Do you mean something like a Crookes radiometer? As explained on the wikipedia page this is really another type of heat engine, and this paper explains further:
Put a radiometer into a cold anddark place, for example, a refrigerator. The black surfaces, being good absorbers of light and heat radiation, are therefore also good radiators (by Kirchhoff’s law). They cool down more rapidly than the white surfaces, and the vanes will spin in the reverse to the usual sense. This spinning will come to a halt as both surfaces of the vane approach a new thermal equilibrium. So, too, a radiometer run by a heater will gradually cease its rotation as the vanes attain the same overall temperature. The radiometer run by sunlight, which is converted to heat by the blacksurface, does not stop since it never comes to equilibriumwith the temperature of the incident radiation, that is, the temperature of the sun’s surface.
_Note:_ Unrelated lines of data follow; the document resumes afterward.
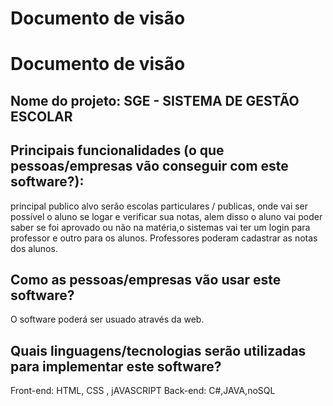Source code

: # Documento de visão

# Documento de visão

## Nome do projeto: SGE - SISTEMA DE GESTÃO ESCOLAR 

## Principais funcionalidades (o que pessoas/empresas vão conseguir com este software?):

principal publico alvo serão escolas particulares / publicas, onde vai ser possível o aluno se logar e verificar sua notas, 
alem disso o aluno vai poder saber se foi aprovado ou não na matéria,o sistemas vai ter um login para professor 
e outro para os alunos. Professores poderam cadastrar as notas dos alunos.

## Como as pessoas/empresas vão usar este software?

O software poderá ser usuado através da web. 

## Quais linguagens/tecnologias serão utilizadas para implementar este software?

Front-end: HTML, CSS , jAVASCRIPT 
Back-end: C#,JAVA,noSQL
If instead of a Crookes radiometer, which depends on interactions with the gas in the chamber, you wanted to use a turbine powered purely by radiation pressure, I am not sure if this would work with purely thermal radiation--certainly it shouldn't work in a reflective box filled with only radiation and a turbine if the whole system were at equilibrium, since you can't get any work from a system at equilibrium. In the case of the black holes, even though they are both emitting thermal radiation they are at different temperatures so there should be a gradient in the temperature of the radiation, if the turbine wasn't at a different temperature than the ambient radiation maybe you could only get the turbine to spin using radiation pressure if it was large enough so there was a significant temperature difference in the radiation hitting different parts of it. Or it may be that even in a small region where there's very little temperature difference between sides, if there is a significant temperature difference on larger length scales, you could measure significant energy flow (as measured by the Poynting vector) in the smaller region, presumably traveling away from the direction of the faraway hot region and towards the direction of the faraway cold region--I'm not really sure if this is the case, I haven't studied the thermodynamics of radiation much.
Anyway, no matter what system you use, the work you can do with the turbine is presumably going to be much smaller than the total energy that gets emitted by the smaller black hole before it evaporates completely. You said "the released energy is only about 1/4 of the total energy of the two black holes", but even if that calculation is correct (I don't know the details of how you arrived at it so I can't judge), most of that energy is not going to be converted into work by the turbine(s), agreed? So how does this relate to your argument about how "you can not fuse entropic stuff and extract lot of energy"? When you said "extract a lot of energy" you were talking about doing work, right? Also note that the entropy does increase when the mass/energy of a smaller black hole is absorbed into a larger one, since the entropy of a black hole is proportional to the square of its mass, so for example if you have two black holes of masses 3/4*M and 1/4*M and they merge into a black hole of mass M, the initial entropy is equal to some constant time (9/16 + 1/16)*M^2 = 10/16 * M^2 and the final entropy is equal to the same constant times M^2. And generally when you have a closed system that starts at a lower entropy and evolves to a higher one, you can do some work along the way.